↓↓↓
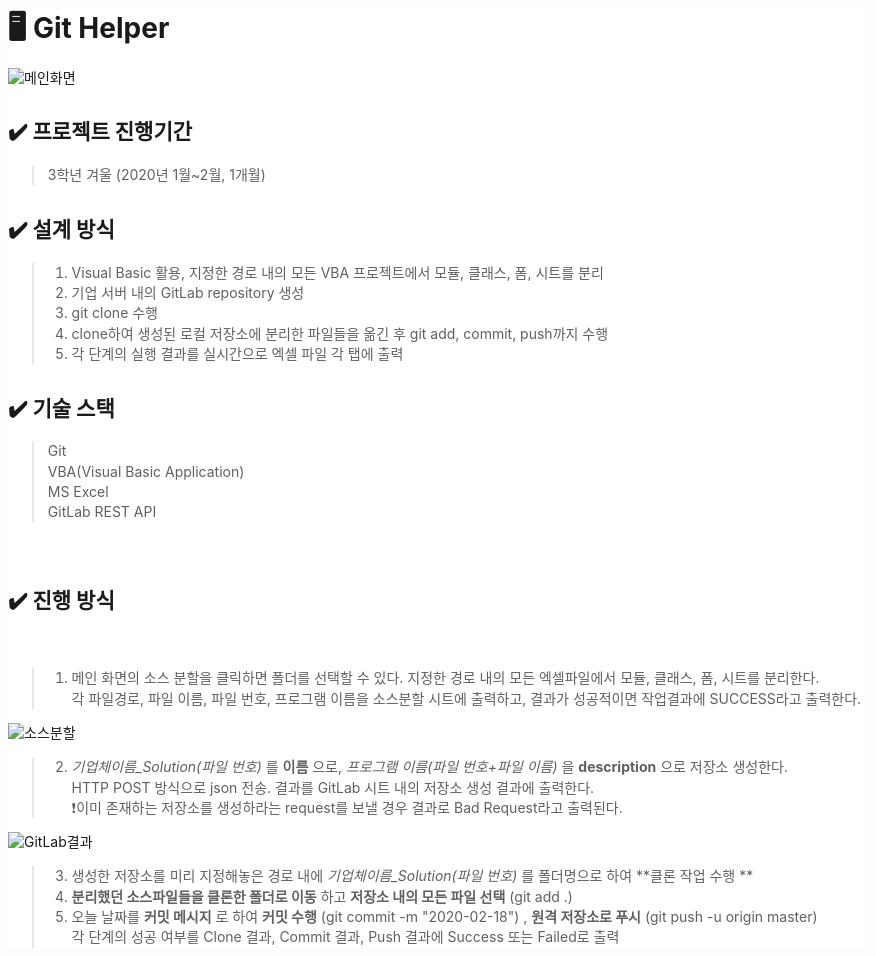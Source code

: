 # 🖥 Git Helper

<img src="https://github.com/glowthem/ToyProject/blob/master/Git%20%EC%86%8C%EC%8A%A4%20%EC%97%85%EB%A1%9C%EB%93%9C%20%EC%9E%90%EB%8F%99%ED%99%94/imgSrc/Main.png" width="90%" height="90%" alt="메인화면">
<br/>

## ✔️ 프로젝트 진행기간
> 3학년 겨울 (2020년 1월~2월, 1개월)

## ✔️ 설계 방식
> 1. Visual Basic 활용, 지정한 경로 내의 모든 VBA 프로젝트에서 모듈, 클래스, 폼, 시트를 분리
> 2. 기업 서버 내의 GitLab repository 생성<br/>
> 3. git clone 수행
> 4. clone하여 생성된 로컬 저장소에 분리한 파일들을 옮긴 후 git add, commit, push까지 수행<br/>
> 5. 각 단계의 실행 결과를 실시간으로 엑셀 파일 각 탭에 출력

## ✔️ 기술 스택
> Git<br/>
> VBA(Visual Basic Application)<br/>
> MS Excel<br/>
> GitLab REST API

<br/>

## ✔️ 진행 방식
<br/>

> 1. 메인 화면의 소스 분할을 클릭하면 폴더를 선택할 수 있다. 지정한 경로 내의 모든 엑셀파일에서 모듈, 클래스, 폼, 시트를 분리한다.<br/>
> 각 파일경로, 파일 이름, 파일 번호, 프로그램 이름을 소스분할 시트에 출력하고, 결과가 성공적이면 작업결과에 SUCCESS라고 출력한다.

<img src="https://github.com/glowthem/ToyProject/blob/master/Git%20%EC%86%8C%EC%8A%A4%20%EC%97%85%EB%A1%9C%EB%93%9C%20%EC%9E%90%EB%8F%99%ED%99%94/imgSrc/%EC%86%8C%EC%8A%A4%EB%B6%84%ED%95%A0.png" width="90%" height="90%" alt="소스분할">
<br/>

> 2. *기업체이름_Solution(파일 번호)* 를 **이름** 으로, *프로그램 이름(파일 번호+파일 이름)* 을 **description** 으로 저장소 생성한다.<br/>
> HTTP POST 방식으로 json 전송. 결과를 GitLab 시트 내의 저장소 생성 결과에 출력한다. <br/>
> ❗️이미 존재하는 저장소를 생성하라는 request를 보낼 경우 결과로 Bad Request라고 출력된다.

<img src="https://github.com/glowthem/ToyProject/blob/master/Git%20%EC%86%8C%EC%8A%A4%20%EC%97%85%EB%A1%9C%EB%93%9C%20%EC%9E%90%EB%8F%99%ED%99%94/imgSrc/%EC%86%8C%EC%8A%A4%EB%B6%84%ED%95%A0.png" width="90%" height="90%" alt="GitLab결과"><br/>

> 3. 생성한 저장소를 미리 지정해놓은 경로 내에 *기업체이름_Solution(파일 번호)* 를 폴더명으로 하여 **클론 작업 수행
** <br/>
> 4. **분리했던 소스파일들을 클론한 폴더로 이동** 하고 **저장소 내의 모든 파일 선택** (git add .) <br/>
> 5. 오늘 날짜를 **커밋 메시지** 로 하여 **커밋 수행** (git commit -m "2020-02-18") , **원격 저장소로 푸시** (git push -u origin master) <br/>
> 각 단계의 성공 여부를 Clone 결과, Commit 결과, Push 결과에 Success 또는 Failed로 출력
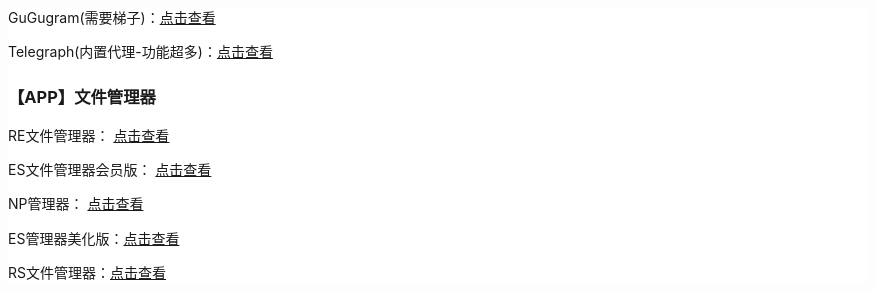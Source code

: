 <p>GuGugram(需要梯子)：<a target="_blank" rel="noopener" href='https://nalankang.lanzoum.com/b00w5nj2h'>点击查看</a></p>
<p>Telegraph(内置代理-功能超多)：<a target="_blank" rel="noopener" href='https://nalankang.lanzoum.com/b00wgwa1c'>点击查看</a></p>
<h3 id='app文件管理器'>【APP】文件管理器</h3>
<p>RE文件管理器： <a target="_blank" rel="noopener" href='https://nalankang.lanzouo.com/b00u85wja'>点击查看</a></p>
<p>ES文件管理器会员版： <a target="_blank" rel="noopener" href='https://nalankang.lanzouo.com/b00u2b9pi'>点击查看</a></p>
<p>NP管理器： <a target="_blank" rel="noopener" href='https://nalankang.lanzouo.com/b00u7565e'>点击查看</a></p>
<p>ES管理器美化版：<a target="_blank" rel="noopener" href='https://nalankang.lanzouo.com/b00uwhrob'>点击查看</a></p>
<p>RS文件管理器：<a target="_blank" rel="noopener" href='https://nalankang.lanzouo.com/b00v3lsaj'>点击查看</a></p>
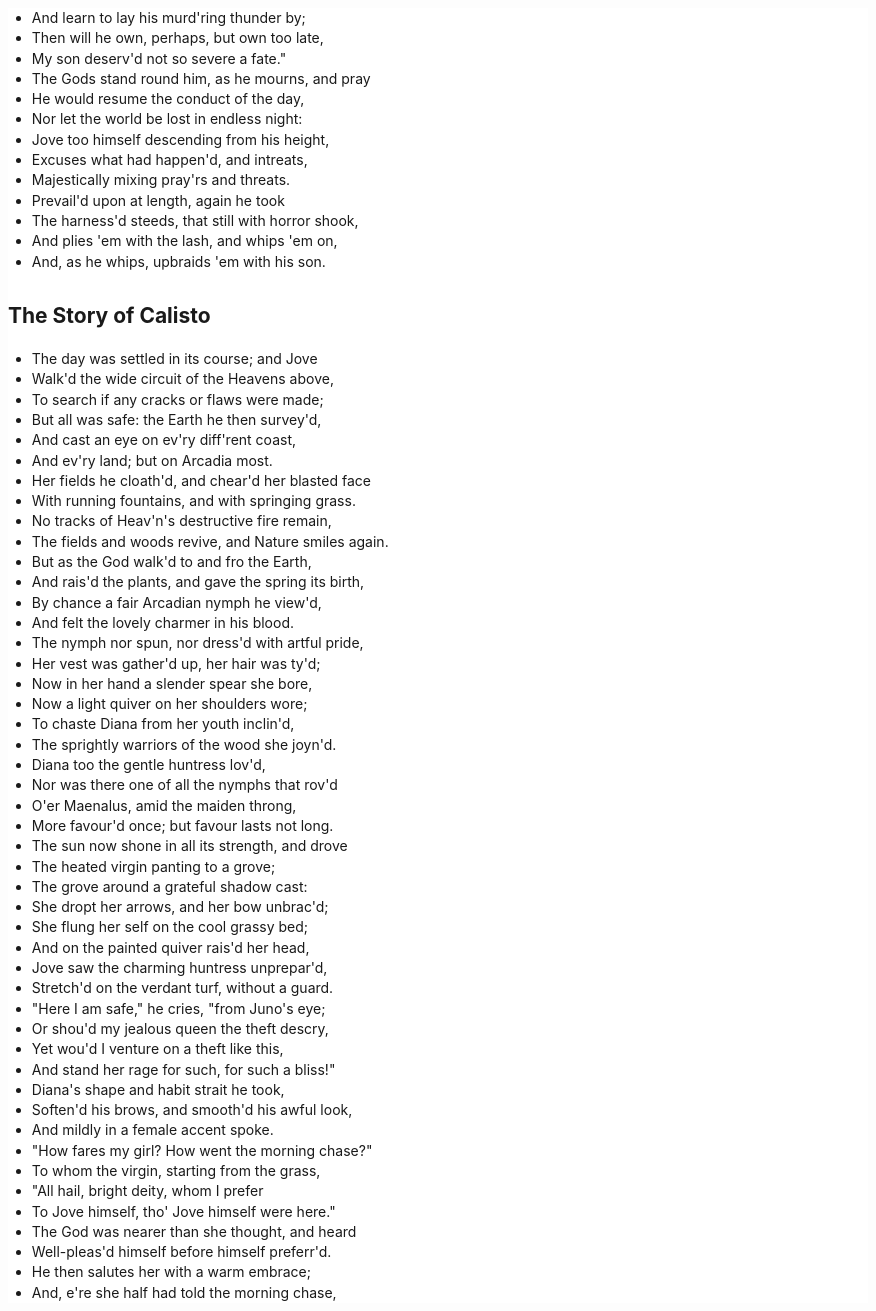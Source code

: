 -  And learn to lay his murd'ring thunder by; 
-  Then will he own, perhaps, but own too late, 
-  My son deserv'd not so severe a fate." 
-  The Gods stand round him, as he mourns, and pray 
-  He would resume the conduct of the day, 
-  Nor let the world be lost in endless night: 
-  Jove too himself descending from his height, 
-  Excuses what had happen'd, and intreats, 
-  Majestically mixing pray'rs and threats. 
-  Prevail'd upon at length, again he took 
-  The harness'd steeds, that still with horror shook, 
-  And plies 'em with the lash, and whips 'em on, 
-  And, as he whips, upbraids 'em with his son. 

## The Story of Calisto

 -  The day was settled in its course; and Jove 
-  Walk'd the wide circuit of the Heavens above, 
-  To search if any cracks or flaws were made; 
-  But all was safe: the Earth he then survey'd, 
-  And cast an eye on ev'ry diff'rent coast, 
-  And ev'ry land; but on Arcadia most. 
-  Her fields he cloath'd, and chear'd her blasted face 
-  With running fountains, and with springing grass. 
-  No tracks of Heav'n's destructive fire remain, 
-  The fields and woods revive, and Nature smiles again. 
-  But as the God walk'd to and fro the Earth, 
-  And rais'd the plants, and gave the spring its birth, 
-  By chance a fair Arcadian nymph he view'd, 
-  And felt the lovely charmer in his blood. 
-  The nymph nor spun, nor dress'd with artful pride, 
-  Her vest was gather'd up, her hair was ty'd; 
-  Now in her hand a slender spear she bore, 
-  Now a light quiver on her shoulders wore; 
-  To chaste Diana from her youth inclin'd, 
-  The sprightly warriors of the wood she joyn'd. 
-  Diana too the gentle huntress lov'd, 
-  Nor was there one of all the nymphs that rov'd 
-  O'er Maenalus, amid the maiden throng, 
-  More favour'd once; but favour lasts not long. 
-  The sun now shone in all its strength, and drove 
-  The heated virgin panting to a grove; 
-  The grove around a grateful shadow cast: 
-  She dropt her arrows, and her bow unbrac'd; 
-  She flung her self on the cool grassy bed; 
-  And on the painted quiver rais'd her head, 
-  Jove saw the charming huntress unprepar'd, 
-  Stretch'd on the verdant turf, without a guard. 
-  "Here I am safe," he cries, "from Juno's eye; 
-  Or shou'd my jealous queen the theft descry, 
-  Yet wou'd I venture on a theft like this, 
-  And stand her rage for such, for such a bliss!" 
-  Diana's shape and habit strait he took, 
-  Soften'd his brows, and smooth'd his awful look, 
-  And mildly in a female accent spoke. 
-  "How fares my girl? How went the morning chase?" 
-  To whom the virgin, starting from the grass, 
-  "All hail, bright deity, whom I prefer 
-  To Jove himself, tho' Jove himself were here." 
-  The God was nearer than she thought, and heard 
-  Well-pleas'd himself before himself preferr'd. 
-  He then salutes her with a warm embrace; 
-  And, e're she half had told the morning chase, 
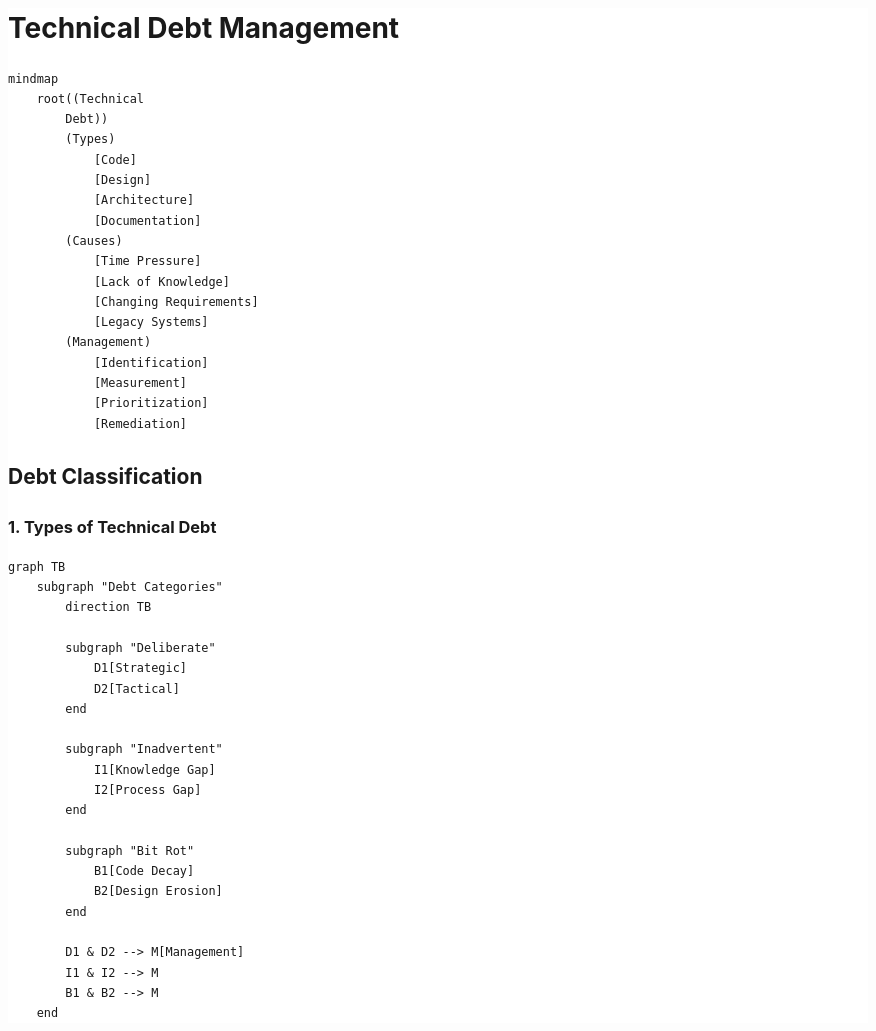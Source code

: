 # Technical Debt Management

```mermaid
mindmap
    root((Technical
        Debt))
        (Types)
            [Code]
            [Design]
            [Architecture]
            [Documentation]
        (Causes)
            [Time Pressure]
            [Lack of Knowledge]
            [Changing Requirements]
            [Legacy Systems]
        (Management)
            [Identification]
            [Measurement]
            [Prioritization]
            [Remediation]
```

## Debt Classification

### 1. Types of Technical Debt

```mermaid
graph TB
    subgraph "Debt Categories"
        direction TB
        
        subgraph "Deliberate"
            D1[Strategic]
            D2[Tactical]
        end
        
        subgraph "Inadvertent"
            I1[Knowledge Gap]
            I2[Process Gap]
        end
        
        subgraph "Bit Rot"
            B1[Code Decay]
            B2[Design Erosion]
        end
        
        D1 & D2 --> M[Management]
        I1 & I2 --> M
        B1 & B2 --> M
    end
```
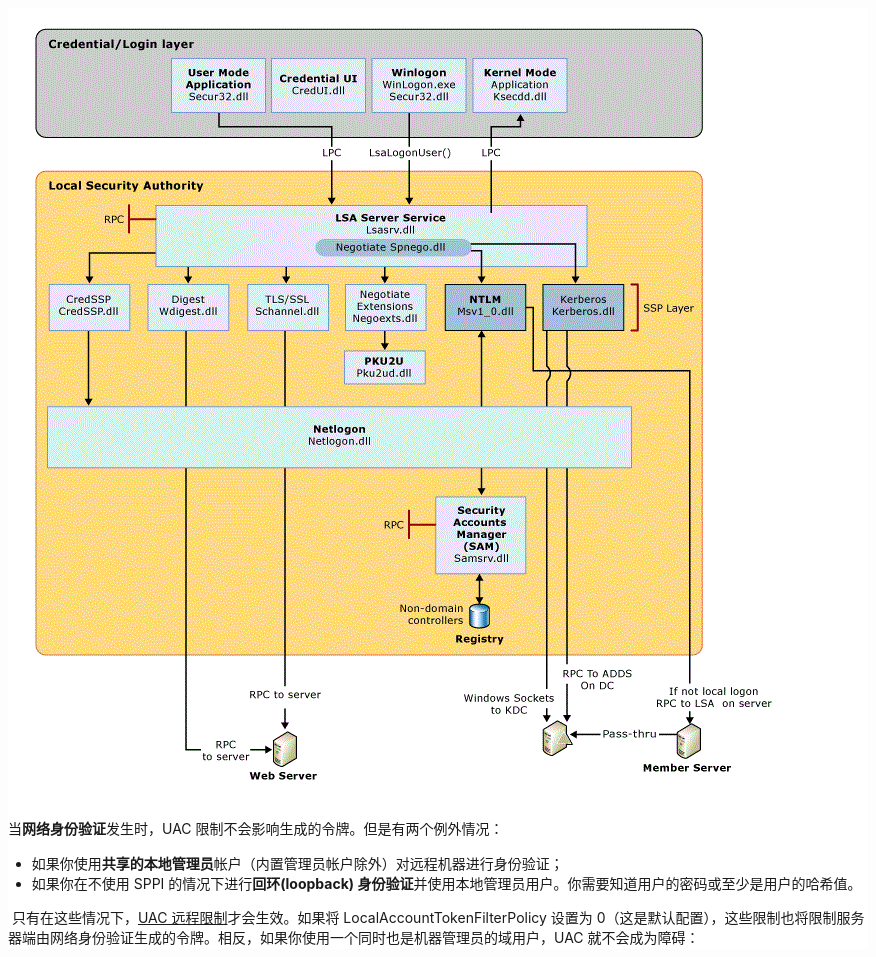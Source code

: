 ![示意图显示对用户或进程进行身份验证以实现成功登录时所需的组件以及凭据通过系统的路径。](利用-SSPI-数据报上下文绕过-UAC/authn_lsa_architecture_client.png)





当**网络身份验证**发生时，UAC 限制不会影响生成的令牌。但是有两个例外情况：

*   如果你使用**共享的本地管理员**帐户（内置管理员帐户除外）对远程机器进行身份验证；
*   如果你在不使用 SPPI 的情况下进行**回环(loopback) 身份验证**并使用本地管理员用户。你需要知道用户的密码或至少是用户的哈希值。

​		只有在这些情况下，[UAC 远程限制](https://learn.microsoft.com/en-us/troubleshoot/windows-server/windows-security/user-account-control-and-remote-restriction#how-uac-remote-restrictions-work)才会生效。如果将 LocalAccountTokenFilterPolicy 设置为 0（这是默认配置），这些限制也将限制服务器端由网络身份验证生成的令牌。相反，如果你使用一个同时也是机器管理员的域用户，UAC 就不会成为障碍：
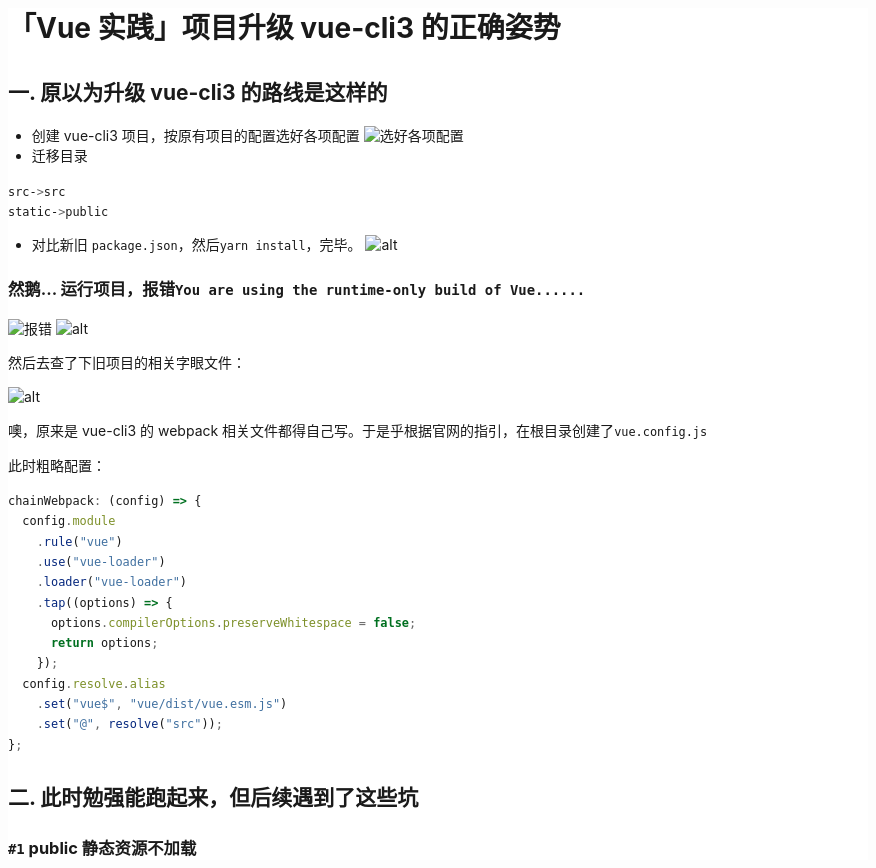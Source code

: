 # 「Vue 实践」项目升级 vue-cli3 的正确姿势

## 一. 原以为升级 vue-cli3 的路线是这样的

- 创建 vue-cli3 项目，按原有项目的配置选好各项配置
  ![选好各项配置](https://user-gold-cdn.xitu.io/2019/1/25/168832663fef4c33?w=1492&h=818&f=png&s=150555)
- 迁移目录

```bash
src->src
static->public
```

- 对比新旧 `package.json`，然后`yarn install`，完毕。
  ![alt](https://user-gold-cdn.xitu.io/2019/1/25/16883c1f3454502a?w=440&h=440&f=png&s=108845)

### 然鹅... 运行项目，报错`You are using the runtime-only build of Vue......`

![报错](https://user-gold-cdn.xitu.io/2019/1/25/16883346f5f31786?w=1384&h=898&f=png&s=775662)
![alt](https://user-gold-cdn.xitu.io/2019/1/25/1688332b6f378f85?w=86&h=76&f=png&s=5808)

然后去查了下旧项目的相关字眼文件：

![alt](https://user-gold-cdn.xitu.io/2019/1/25/1688333b9883f139?w=4500&h=2552&f=png&s=2894971)

噢，原来是 vue-cli3 的 webpack 相关文件都得自己写。于是乎根据官网的指引，在根目录创建了`vue.config.js`

此时粗略配置：

```js
chainWebpack: (config) => {
  config.module
    .rule("vue")
    .use("vue-loader")
    .loader("vue-loader")
    .tap((options) => {
      options.compilerOptions.preserveWhitespace = false;
      return options;
    });
  config.resolve.alias
    .set("vue$", "vue/dist/vue.esm.js")
    .set("@", resolve("src"));
};
```

## 二. 此时勉强能跑起来，但后续遇到了这些坑

### `#1` public 静态资源不加载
↑↑↑
• ASSIGNMENT: If a line in the data holds the string "Basic", copy that line.

• WRITTEN RESPONSE:
> 1. Visual Basic 활용, 지정한 경로 내의 모든 VBA 프로젝트에서 모듈, 클래스, 폼, 시트를 분리
> VBA(Visual Basic Application)<br/>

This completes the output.